Description of the task: From the data, copy out every line in which the word "words" appears.

Information shown:
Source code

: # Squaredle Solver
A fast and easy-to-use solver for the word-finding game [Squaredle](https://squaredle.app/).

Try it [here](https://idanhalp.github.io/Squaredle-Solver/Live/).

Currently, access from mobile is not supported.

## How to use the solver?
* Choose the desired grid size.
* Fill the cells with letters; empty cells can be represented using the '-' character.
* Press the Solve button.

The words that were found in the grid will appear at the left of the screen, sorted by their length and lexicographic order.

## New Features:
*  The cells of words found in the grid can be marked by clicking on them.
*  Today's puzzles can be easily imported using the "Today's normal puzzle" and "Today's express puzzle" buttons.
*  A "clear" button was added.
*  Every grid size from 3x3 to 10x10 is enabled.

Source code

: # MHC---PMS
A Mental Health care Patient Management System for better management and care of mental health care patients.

--

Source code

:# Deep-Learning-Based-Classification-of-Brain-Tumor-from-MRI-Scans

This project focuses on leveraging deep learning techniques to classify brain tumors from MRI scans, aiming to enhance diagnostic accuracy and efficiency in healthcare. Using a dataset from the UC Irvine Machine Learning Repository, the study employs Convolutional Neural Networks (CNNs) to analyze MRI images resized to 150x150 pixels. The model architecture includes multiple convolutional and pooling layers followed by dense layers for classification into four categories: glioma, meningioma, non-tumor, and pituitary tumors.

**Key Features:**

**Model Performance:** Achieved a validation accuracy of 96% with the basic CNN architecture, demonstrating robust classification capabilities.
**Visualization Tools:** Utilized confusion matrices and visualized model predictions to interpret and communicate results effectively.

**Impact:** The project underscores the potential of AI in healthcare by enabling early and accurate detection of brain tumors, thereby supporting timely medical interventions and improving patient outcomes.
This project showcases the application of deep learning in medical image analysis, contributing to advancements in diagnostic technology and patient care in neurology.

---

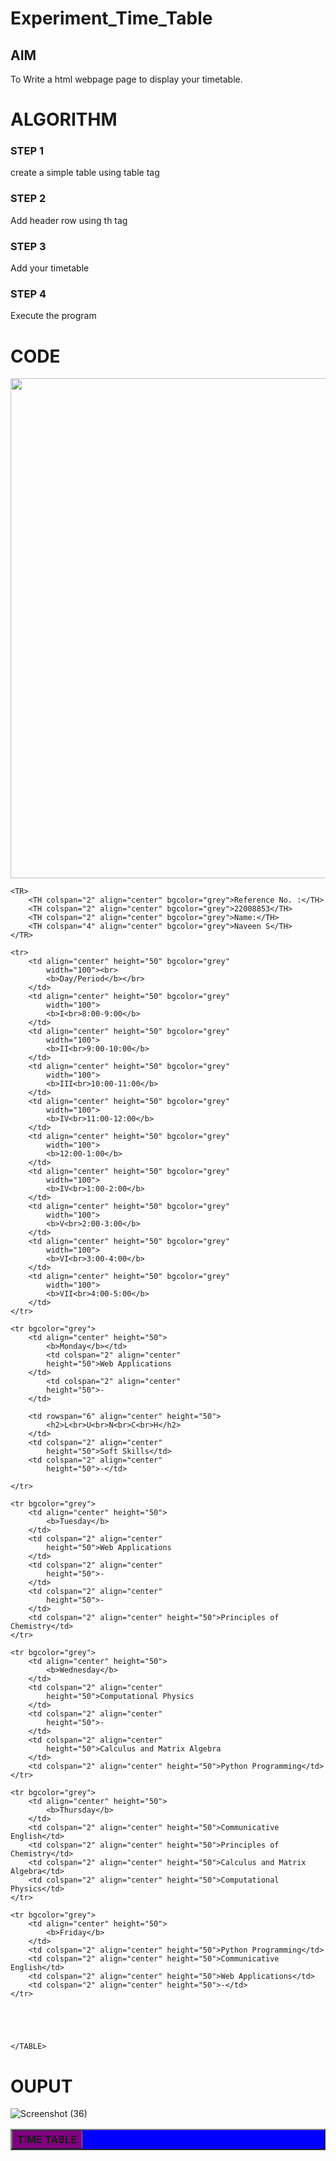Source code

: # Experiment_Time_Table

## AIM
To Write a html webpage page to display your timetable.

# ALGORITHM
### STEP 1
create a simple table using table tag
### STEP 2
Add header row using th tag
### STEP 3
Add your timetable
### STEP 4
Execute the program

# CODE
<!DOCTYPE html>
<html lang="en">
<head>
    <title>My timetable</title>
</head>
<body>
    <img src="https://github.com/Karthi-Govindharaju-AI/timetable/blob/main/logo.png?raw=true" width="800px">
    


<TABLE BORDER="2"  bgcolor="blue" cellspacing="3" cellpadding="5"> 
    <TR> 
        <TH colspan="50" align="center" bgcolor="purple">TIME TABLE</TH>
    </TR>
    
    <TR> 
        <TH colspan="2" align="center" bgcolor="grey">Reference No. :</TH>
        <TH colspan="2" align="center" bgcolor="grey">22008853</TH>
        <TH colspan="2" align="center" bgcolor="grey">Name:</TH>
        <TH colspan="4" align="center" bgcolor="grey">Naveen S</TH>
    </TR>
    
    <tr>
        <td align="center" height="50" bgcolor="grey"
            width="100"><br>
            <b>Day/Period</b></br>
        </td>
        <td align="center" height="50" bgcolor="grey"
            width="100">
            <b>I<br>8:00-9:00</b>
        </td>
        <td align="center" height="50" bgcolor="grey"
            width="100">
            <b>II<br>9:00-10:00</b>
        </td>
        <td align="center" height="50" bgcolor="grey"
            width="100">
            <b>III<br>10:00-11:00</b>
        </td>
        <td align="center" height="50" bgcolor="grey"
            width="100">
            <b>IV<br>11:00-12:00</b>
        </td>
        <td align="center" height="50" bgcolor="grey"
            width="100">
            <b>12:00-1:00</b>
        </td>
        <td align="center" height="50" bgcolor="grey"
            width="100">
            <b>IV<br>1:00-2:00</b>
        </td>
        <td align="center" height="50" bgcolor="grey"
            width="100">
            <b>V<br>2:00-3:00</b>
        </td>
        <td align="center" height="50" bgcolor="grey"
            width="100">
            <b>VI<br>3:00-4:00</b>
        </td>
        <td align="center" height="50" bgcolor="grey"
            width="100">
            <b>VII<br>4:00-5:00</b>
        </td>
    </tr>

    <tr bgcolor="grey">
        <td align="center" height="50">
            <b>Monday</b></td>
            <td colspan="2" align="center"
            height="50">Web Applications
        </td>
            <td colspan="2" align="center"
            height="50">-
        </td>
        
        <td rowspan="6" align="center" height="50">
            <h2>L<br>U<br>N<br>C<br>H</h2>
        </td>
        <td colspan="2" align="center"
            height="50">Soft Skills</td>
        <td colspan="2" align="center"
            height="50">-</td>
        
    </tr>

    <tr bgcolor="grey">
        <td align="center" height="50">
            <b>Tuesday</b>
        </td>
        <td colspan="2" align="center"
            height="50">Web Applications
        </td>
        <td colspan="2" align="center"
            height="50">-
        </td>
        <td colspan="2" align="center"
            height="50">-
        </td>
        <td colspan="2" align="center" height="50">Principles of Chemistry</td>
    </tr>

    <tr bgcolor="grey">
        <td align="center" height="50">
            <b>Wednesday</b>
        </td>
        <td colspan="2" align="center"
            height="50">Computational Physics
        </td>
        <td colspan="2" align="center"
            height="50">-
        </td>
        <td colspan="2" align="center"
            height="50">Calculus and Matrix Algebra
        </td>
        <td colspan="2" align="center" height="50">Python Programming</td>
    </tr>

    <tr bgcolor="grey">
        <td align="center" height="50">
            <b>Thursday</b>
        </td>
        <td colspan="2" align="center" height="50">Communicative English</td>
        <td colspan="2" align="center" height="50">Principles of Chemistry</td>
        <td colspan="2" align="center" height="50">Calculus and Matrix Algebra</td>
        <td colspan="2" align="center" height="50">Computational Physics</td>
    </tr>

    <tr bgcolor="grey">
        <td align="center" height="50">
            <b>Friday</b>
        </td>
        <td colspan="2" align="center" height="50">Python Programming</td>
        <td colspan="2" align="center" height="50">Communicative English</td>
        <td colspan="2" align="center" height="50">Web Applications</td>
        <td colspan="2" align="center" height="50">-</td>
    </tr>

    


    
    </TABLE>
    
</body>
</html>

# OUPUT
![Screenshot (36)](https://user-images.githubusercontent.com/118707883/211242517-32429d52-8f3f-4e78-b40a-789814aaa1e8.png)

Answer section:
The words that were found in the grid will appear at the left of the screen, sorted by their length and lexicographic order.
*  The cells of words found in the grid can be marked by clicking on them.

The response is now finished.